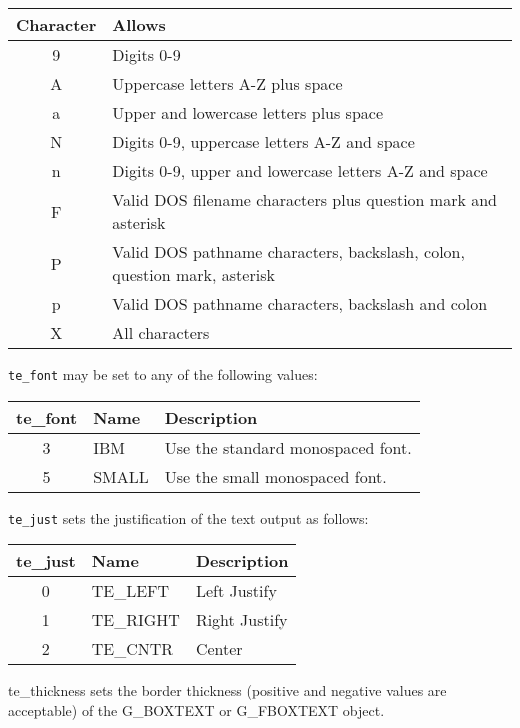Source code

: \begin{description}
\begin{description}
\begin{center}
\begin{tabular}{|cl|}
\hline
{\bf Character} &{\bf  Allows}\\
\hline
9 & Digits 0-9\\
A & Uppercase letters A-Z plus space\\
a & Upper and lowercase letters plus space\\
N & Digits 0-9, uppercase letters A-Z and space\\
n & Digits 0-9, upper and lowercase letters A-Z  and space\\
F & Valid DOS filename characters plus question mark and asterisk \\
P & Valid DOS pathname characters, backslash, colon, question mark, asterisk \\
p & Valid DOS pathname characters, backslash and colon\\
X & All characters\\
\hline
\end{tabular}
\end{center}

\verb|te_font| may be set to any of the following values:

\begin{center}
\begin{tabular}{|cll|}
\hline
{\bf te\_font} &{\bf  Name} & {\bf Description} \\
\hline
3 &IBM    & Use the standard monospaced font.\\
5 &SMALL  &  Use the small monospaced font.\\
\hline
\end{tabular}
\end{center}

\verb|te_just| sets the justification of the text output as follows:

\begin{center}
\begin{tabular}{|cll|}
\hline
{\bf te\_just} &{\bf  Name} & {\bf Description} \\
\hline
0 & TE\_LEFT & Left Justify\\
1 & TE\_RIGHT & Right Justify\\
2 & TE\_CNTR & Center\\
\hline
\end{tabular}
\end{center}


te\_thickness sets the border thickness (positive and negative values
are acceptable) of the G\_BOXTEXT or G\_FBOXTEXT object. 


\end{description}
\end{description}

******************************

● **INSTRUCTIONS TO FOLLOW**
Your copy of the records must be exact and must contain no pictures.

● **SOLUTION TO THIS PROBLEM**
Source code

: \begin{description}
\begin{description}
\begin{center}
\begin{tabular}{|cl|}
\hline
{\bf Character} &{\bf  Allows}\\
\hline
9 & Digits 0-9\\
A & Uppercase letters A-Z plus space\\
a & Upper and lowercase letters plus space\\
N & Digits 0-9, uppercase letters A-Z and space\\
n & Digits 0-9, upper and lowercase letters A-Z  and space\\
F & Valid DOS filename characters plus question mark and asterisk \\
P & Valid DOS pathname characters, backslash, colon, question mark, asterisk \\
p & Valid DOS pathname characters, backslash and colon\\
X & All characters\\
\hline
\end{tabular}
\end{center}

\verb|te_font| may be set to any of the following values:

\begin{center}
\begin{tabular}{|cll|}
\hline
{\bf te\_font} &{\bf  Name} & {\bf Description} \\
\hline
3 &IBM    & Use the standard monospaced font.\\
5 &SMALL  &  Use the small monospaced font.\\
\hline
\end{tabular}
\end{center}

\verb|te_just| sets the justification of the text output as follows:

\begin{center}
\begin{tabular}{|cll|}
\hline
{\bf te\_just} &{\bf  Name} & {\bf Description} \\
\hline
0 & TE\_LEFT & Left Justify\\
1 & TE\_RIGHT & Right Justify\\
2 & TE\_CNTR & Center\\
\hline
\end{tabular}
\end{center}


te\_thickness sets the border thickness (positive and negative values
are acceptable) of the G\_BOXTEXT or G\_FBOXTEXT object. 


\end{description}
\end{description}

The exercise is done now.